Georgia is Vulnerable to Climate Change:

  • The National Climate Assessment found that rising sea levels, increasing temperatures and changing rainfall patterns are exacerbatingSoutheastern United States vulnerability to extreme heat events, intensified storms and hurricanes, and decreased water availability.
  • Over the past 30 years, Georgia has experienced an average of 11 days per year of temperatures above 95°F. By 2020-2039, that number is likely to reach up to 33 such days and by mid-century residents of Georgia could experience 58 more days (over two additional months) of extreme heat, according to one report.

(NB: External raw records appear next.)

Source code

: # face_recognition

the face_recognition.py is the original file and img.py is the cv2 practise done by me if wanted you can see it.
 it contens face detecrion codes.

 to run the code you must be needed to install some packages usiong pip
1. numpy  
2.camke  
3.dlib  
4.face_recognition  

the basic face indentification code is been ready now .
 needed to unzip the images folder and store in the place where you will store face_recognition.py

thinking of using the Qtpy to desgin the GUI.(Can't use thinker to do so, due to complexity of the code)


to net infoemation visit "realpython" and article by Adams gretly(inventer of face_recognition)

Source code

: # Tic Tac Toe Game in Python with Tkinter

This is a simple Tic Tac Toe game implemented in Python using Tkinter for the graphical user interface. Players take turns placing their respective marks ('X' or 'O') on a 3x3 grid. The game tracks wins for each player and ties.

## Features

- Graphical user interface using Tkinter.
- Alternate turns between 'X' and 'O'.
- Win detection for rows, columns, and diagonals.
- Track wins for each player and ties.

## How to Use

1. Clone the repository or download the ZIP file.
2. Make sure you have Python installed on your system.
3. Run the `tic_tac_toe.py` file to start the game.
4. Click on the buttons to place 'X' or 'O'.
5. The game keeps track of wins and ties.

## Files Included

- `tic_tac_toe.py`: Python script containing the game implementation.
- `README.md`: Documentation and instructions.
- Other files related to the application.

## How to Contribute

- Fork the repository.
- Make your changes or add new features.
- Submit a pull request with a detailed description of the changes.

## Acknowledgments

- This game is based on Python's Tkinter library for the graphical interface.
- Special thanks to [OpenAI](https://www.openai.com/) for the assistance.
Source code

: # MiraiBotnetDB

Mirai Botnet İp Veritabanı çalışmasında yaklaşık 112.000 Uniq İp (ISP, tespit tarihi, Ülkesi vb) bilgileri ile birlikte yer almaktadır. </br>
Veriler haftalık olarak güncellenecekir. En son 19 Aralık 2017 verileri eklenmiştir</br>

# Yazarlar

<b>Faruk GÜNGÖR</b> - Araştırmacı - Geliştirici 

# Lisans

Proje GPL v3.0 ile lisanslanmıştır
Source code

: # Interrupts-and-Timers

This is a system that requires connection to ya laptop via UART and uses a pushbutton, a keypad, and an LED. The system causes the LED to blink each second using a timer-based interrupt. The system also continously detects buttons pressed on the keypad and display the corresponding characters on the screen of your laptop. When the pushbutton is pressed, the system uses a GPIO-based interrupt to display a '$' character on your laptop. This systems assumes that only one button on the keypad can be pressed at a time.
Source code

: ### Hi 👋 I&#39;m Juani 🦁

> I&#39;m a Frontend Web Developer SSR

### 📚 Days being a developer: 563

Georgia's Energy Efforts and Opinions:

  • As part of the Clean Power Plan, Georgia is working towards and on track to exceed its goal of reducing state emissions by 34.3% by 2030.
  • Georgia has not developed a statewide climate adaptation plan nor has it set a statewide renewable energy target. In the year 2013, Georgia was only sourcing 6.2% of its electricity from renewables.
  • As of 2014, Georgia had a total installed capacity of solar of 211 MW, ranking it 15th in the nation, and added 45 MW in the course of one year, the 16th fastest rate of addition in the country.
  • Georgia has enacted state laws that bar its residents from entering into power purchase agreements, a common financing mechanism that has been crucial to the growth of the solar industry in other states.
  • Despite the state barriers to increasing the penetration of renewable energy in Georgia, a side-branch of the Tea Party in Georgia called the Green Tea Coalition has been fighting for pro-solar rules. It recently secured the utilities’ assent to allow third-party installations of solar panels on businesses and homes.
  • The Yale Map Project on Climate Change Communication gauged Georgia’s support for regulating CO2 and funding renewable energy. The Project finds that fully 74% would support regulating CO2 as a pollutant, and an estimated 60% would support setting strict CO2 limits on existing coal-fired power plants. A robust 75% would support funding more research into renewable energy.
  • Georgia is a party to the lawsuit against the Clean Power Plan. The state had convened several meetings to discuss how to reduce its emissions and was beginning to develop a plan to meet the CPP goals; following the Supreme Court stay it has suspended the planning process.